Kommen wir nun zu den Dirigenten und Sängern, dem wichtigsten in der Oper. Bei den Dirigenten konnte man bedingt zufrieden sein, auch wenn es z.B. bei Mozart doch ziemliche Probleme gab. Dass man einen Mann wir Christoph Eschenbach zwei Mozart-Premieren dirigieren ließ, war der Tradition die das Haus diesem Komponisten gegenüber verpflichtet ist, nicht angemessen.

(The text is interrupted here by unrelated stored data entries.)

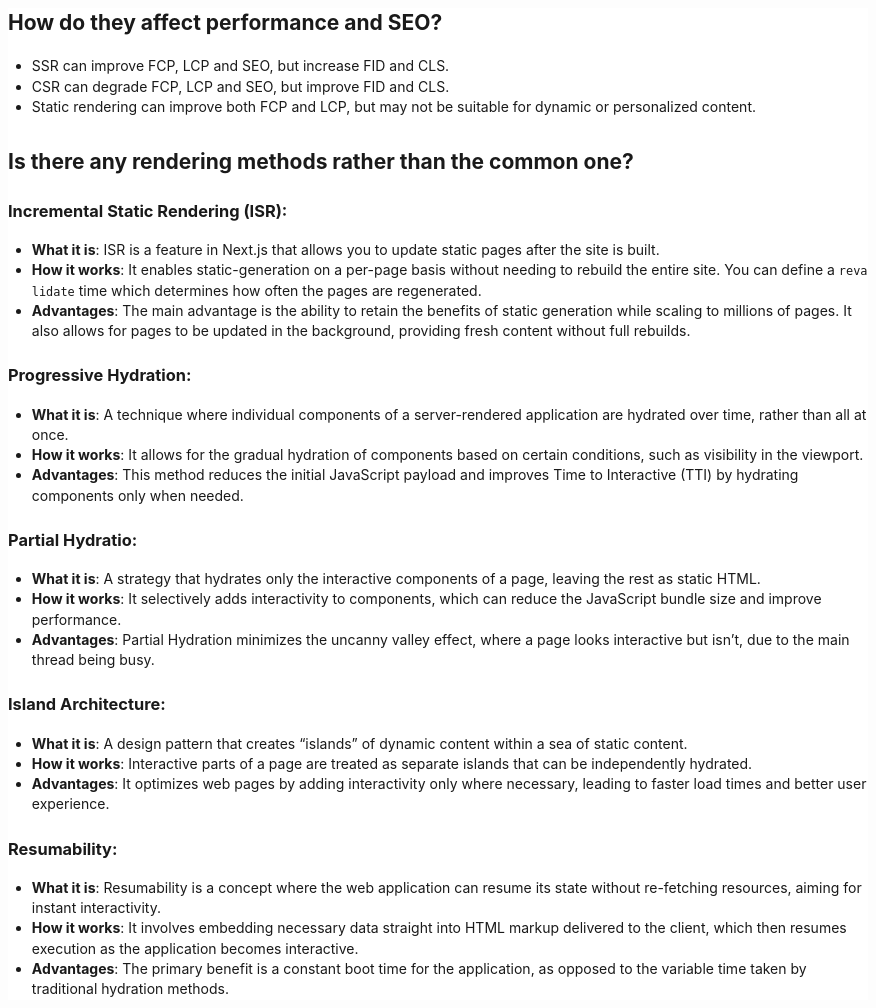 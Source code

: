 ## How do they affect performance and SEO?

- SSR can improve FCP, LCP and SEO, but increase FID and CLS.
- CSR can degrade FCP, LCP and SEO, but improve FID and CLS.
- Static rendering can improve both FCP and LCP, but may not be suitable for dynamic or personalized content.

## Is there any rendering methods rather than the common one?

### Incremental Static Rendering (ISR):

- **What it is**: ISR is a feature in Next.js that allows you to update static pages after the site is built.
- **How it works**: It enables static-generation on a per-page basis without needing to rebuild the entire site. You can define a `revalidate` time which determines how often the pages are regenerated.
- **Advantages**: The main advantage is the ability to retain the benefits of static generation while scaling to millions of pages. It also allows for pages to be updated in the background, providing fresh content without full rebuilds.

### Progressive Hydration:

- **What it is**: A technique where individual components of a server-rendered application are hydrated over time, rather than all at once.
- **How it works**: It allows for the gradual hydration of components based on certain conditions, such as visibility in the viewport.
- **Advantages**: This method reduces the initial JavaScript payload and improves Time to Interactive (TTI) by hydrating components only when needed.

### Partial Hydratio:

- **What it is**: A strategy that hydrates only the interactive components of a page, leaving the rest as static HTML.
- **How it works**: It selectively adds interactivity to components, which can reduce the JavaScript bundle size and improve performance.
- **Advantages**: Partial Hydration minimizes the uncanny valley effect, where a page looks interactive but isn’t, due to the main thread being busy.

### Island Architecture:

- **What it is**: A design pattern that creates “islands” of dynamic content within a sea of static content.
- **How it works**: Interactive parts of a page are treated as separate islands that can be independently hydrated.
- **Advantages**: It optimizes web pages by adding interactivity only where necessary, leading to faster load times and better user experience.

### Resumability:

- **What it is**: Resumability is a concept where the web application can resume its state without re-fetching resources, aiming for instant interactivity.
- **How it works**: It involves embedding necessary data straight into HTML markup delivered to the client, which then resumes execution as the application becomes interactive.
- **Advantages**: The primary benefit is a constant boot time for the application, as opposed to the variable time taken by traditional hydration methods.
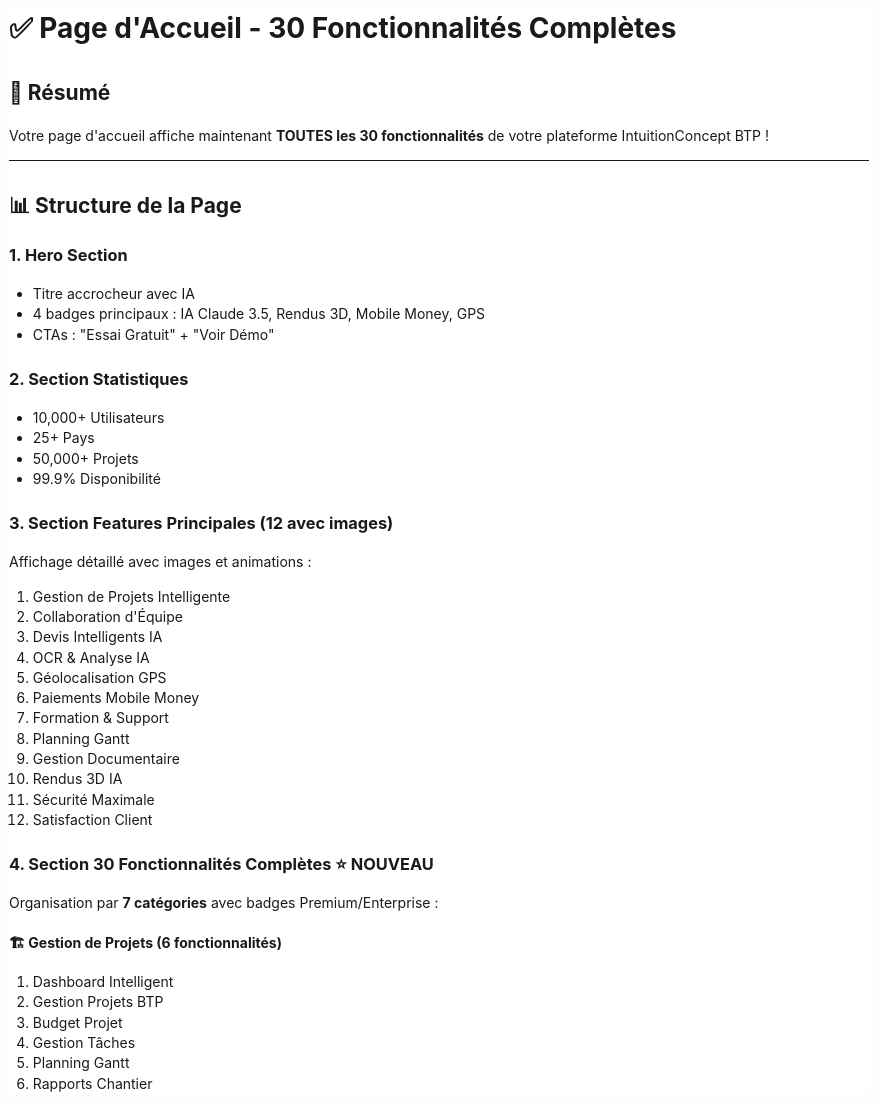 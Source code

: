 # ✅ Page d'Accueil - 30 Fonctionnalités Complètes

## 🎯 Résumé

Votre page d'accueil affiche maintenant **TOUTES les 30 fonctionnalités** de votre plateforme IntuitionConcept BTP !

---

## 📊 Structure de la Page

### **1. Hero Section**
- Titre accrocheur avec IA
- 4 badges principaux : IA Claude 3.5, Rendus 3D, Mobile Money, GPS
- CTAs : "Essai Gratuit" + "Voir Démo"

### **2. Section Statistiques**
- 10,000+ Utilisateurs
- 25+ Pays
- 50,000+ Projets
- 99.9% Disponibilité

### **3. Section Features Principales (12 avec images)**
Affichage détaillé avec images et animations :
1. Gestion de Projets Intelligente
2. Collaboration d'Équipe
3. Devis Intelligents IA
4. OCR & Analyse IA
5. Géolocalisation GPS
6. Paiements Mobile Money
7. Formation & Support
8. Planning Gantt
9. Gestion Documentaire
10. Rendus 3D IA
11. Sécurité Maximale
12. Satisfaction Client

### **4. Section 30 Fonctionnalités Complètes** ⭐ **NOUVEAU**

Organisation par **7 catégories** avec badges Premium/Enterprise :

#### 🏗️ **Gestion de Projets** (6 fonctionnalités)
1. Dashboard Intelligent
2. Gestion Projets BTP
3. Budget Projet
4. Gestion Tâches
5. Planning Gantt
6. Rapports Chantier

Dagegen hatte man für das italienische Fach einen verlässlichen Mann wie Marco Armiliato.

Mehr Abende hätte man sich von Christian Thielemann, dem heute wohl wichtigsten Wagner- und Strauss-Dirigenten gewünscht.

Was die Sänger betrifft, so muss man feststellen, dass die Spitzensänger unserer Zeit nur in einem ziemlich bescheidenen Ausmaß in Wien aufgetreten sind. Oft waren sie – wenn überhaupt – nur in einer Rolle pro Saison in einer Serie von 3-4 Vorstellungen zu hören, manche sogar nur über mehrere Saisonen hinweg in immer in der gleichen Rolle in nur zwei Aufführungen. Jetzt weiß man natürlich, dass die absoluten Spitze heute einigermaßen kleiner ist als früher, wesentlich mehr Opernhäuser sich bemühen, diese Sänger zu bekommen und diese wiederum weniger komplette Opernabende bestreiten möchten und oft die wesentlich lukrativeren Soloabende oder Freiluftkonzerte vorziehen, aber es liegt dann halt am Geschick des jeweiligen Direktors, diesen Sänger entsprechende Angebote zu machen. Rollendebuts wichtiger Sänger fanden fast immer wo anders statt. Dieses Manko muss man Direktor Meyer anlasten, denn ich könnte mir vorstellen, dass man z.B. Anna Netrebkos Debut in „Forza del destino“ oder jenes von Elina Garanca in „La Favorite“ bei entsprechenden Verhandlungsgeschick in Wien hätte stattfinden lassen können, zumal die Ressourcen, wenn auch in nicht unproblematischer Form, vorhanden waren.

Der Repertoirealltag war eher durchwachsen. Durchaus erfreulichen Vorstellungen folgten Abende, die man besser gleich wieder vergessen sollte. Unter den Neuengagements befanden sich ohne Zweifel Sängerinnen und Sänger die sich als Stützen des Repertoires behaupteten, in Premieren aber oft nicht reüssieren konnten, aber auch solche, für die ein Engagement an der Staatsoper zu früh gekommen ist, und die besser beraten gewesen wären, sich zunächst in kleinen und/oder mittleren Häusern ein  Repertoire aufzubauen. Bei manchen Sängerinnen – und bitte, mir das jetzt nicht als sexistisch auszulegen – mußte man leider feststellen, dass ihre gesanglichen Leistungen nicht mit ihrem attraktiven Aussehen mithalten konnten.

Nun, was bleibt von der Direktionszeit von Dominique Meyer? Ich fürchte, nicht all zuviel. Man wird sich erinnern, dass es eine Zeit ohne wirklichen Skandal war, aber auch mit nur wenigen Höhepunkten. In den Wiener Operngeschichtsbüchern wird über die Direktion Meyer – und ich habe das schon in der Einleitung meiner Kritik zu Olga Neuwirths „Oralando“ geschrieben – wahrscheinlich nur stehen, dass unter seiner Direktion erstmals ein abendfüllendes Werk einer Komponistin uraufgeführt wurde.

Allerdings, wer die Wiener Opernfreunde kennt, weiß, dass manche Meyer bereits nach wenigen Wochen des neuen Direktors nachweinen werden.